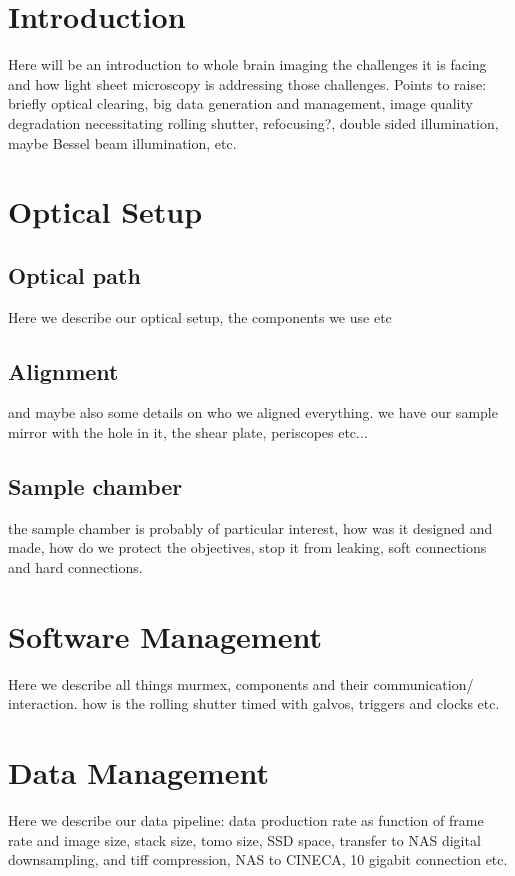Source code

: \documentclass[12pt]{spieman}  %
\begin{document}
\begin{spacing}{2}   %

\section{Introduction}
\label{sect:intro}  %
Here will be an introduction to whole brain imaging the challenges it is facing and how light sheet microscopy is addressing those challenges. Points to raise: briefly optical clearing, big data generation and management, image quality degradation necessitating rolling shutter, refocusing?, double sided illumination, maybe Bessel beam illumination, etc. 

\section{Optical Setup}
\subsection{Optical path}
Here we describe our optical setup, the components we use etc

\subsection{Alignment}
and maybe also some details on who we aligned everything. we have our sample mirror with the hole in it, the shear plate, periscopes etc...

\subsection{Sample chamber}
the sample chamber is probably of particular interest, how was it designed and made, how do we protect the objectives, stop it from leaking, soft connections and hard connections. 


\section{Software Management}
Here we describe all things murmex, components and their communication/ interaction. how is the rolling shutter timed with galvos, triggers and clocks etc. 

\section{Data Management}
Here we describe our data pipeline: data production rate as function of frame rate and image size, stack size, tomo size, SSD space, transfer to NAS digital downsampling, and tiff compression, NAS to CINECA, 10 gigabit connection etc.


\end{spacing}
\end{document}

· · ·

The answer must be every line of the entries that includes the word "subsection".

\subsection{Optical path}
\subsection{Alignment}
\subsection{Sample chamber}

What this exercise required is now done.